Of course, having Hank Green’s name attached to the launch helped enormously. Millions of young people already know him from YouTube and Crash Course, and that familiarity lowers another kind of barrier: the uncertainty that comes with downloading something from an unknown developer.
Can a digital bean really keep us focused in the long run, or will attention itself always slip through the cracks? After all, there’s only so much decorating the beans can do… for now. But even if this app is only short-lived summer fun, there’s likely a future where other apps can help solve our mundane problems with a small, playful nudge.
For now, I’ll just say thanks to my bean, Milton Beanman, for helping me stay focused long enough to finish this article. Time to check how many socks he managed to knit.
Know someone heading back to school or just trying to cut down their screen time? Share this with them. A little nudge might be all they need to stay focused this fall.
App Store developers generated $1.1 trillion in total sales in the App Store ecosystem in 2022 [Apple]
More than three-quarters of public schools (77%) have a cell phone policy that prohibits students from having their cell phones during any classes [National Center for Education Statistics]
Today, 74% of U.S. adults say they would support banning middle and high school students from using cellphones during class, up from 68% last fall [Pew Research Center]
Hank Green has 8.2 million followers on TikTok and close to 2.5 million subscribers on YouTube as of August 2025 [TikTok | YouTube]
Nearly half of teens (46%) say their parent is at least sometimes distracted by their phone when they’re trying to talk to them, including 8% who say this happens often [Pew Research Center]

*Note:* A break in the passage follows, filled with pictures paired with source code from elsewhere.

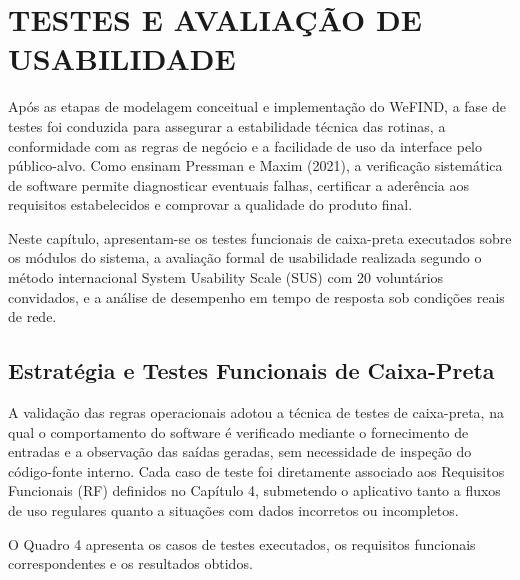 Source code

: \section{TESTES E AVALIAÇÃO DE USABILIDADE}

Após as etapas de modelagem conceitual e implementação do WeFIND, a fase de testes foi conduzida para assegurar a estabilidade técnica das rotinas, a conformidade com as regras de negócio e a facilidade de uso da interface pelo público-alvo. Como ensinam Pressman e Maxim (2021), a verificação sistemática de software permite diagnosticar eventuais falhas, certificar a aderência aos requisitos estabelecidos e comprovar a qualidade do produto final.

Neste capítulo, apresentam-se os testes funcionais de caixa-preta executados sobre os módulos do sistema, a avaliação formal de usabilidade realizada segundo o método internacional System Usability Scale (SUS) com 20 voluntários convidados, e a análise de desempenho em tempo de resposta sob condições reais de rede.

\subsection{Estratégia e Testes Funcionais de Caixa-Preta}

A validação das regras operacionais adotou a técnica de testes de caixa-preta, na qual o comportamento do software é verificado mediante o fornecimento de entradas e a observação das saídas geradas, sem necessidade de inspeção do código-fonte interno. Cada caso de teste foi diretamente associado aos Requisitos Funcionais (RF) definidos no Capítulo 4, submetendo o aplicativo tanto a fluxos de uso regulares quanto a situações com dados incorretos ou incompletos.

O Quadro 4 apresenta os casos de testes executados, os requisitos funcionais correspondentes e os resultados obtidos.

I downloaded this app a few days before you wrote this article, and as someone in college it has weirdly helped me put down my phone and focus on tasks for long periods of time. It feels as if me NOT USING my phone is actually me USING my phone since that is how the bean gets more socks. Writing this all out sounds kind of dumb, but it oddly works as someone who wants to quit scrolling and partaking in useless phone activities.
It’s interesting for what cases is the loss aversion strongest. I loved the Forest App but i get that knitting bean is something else than growing plant.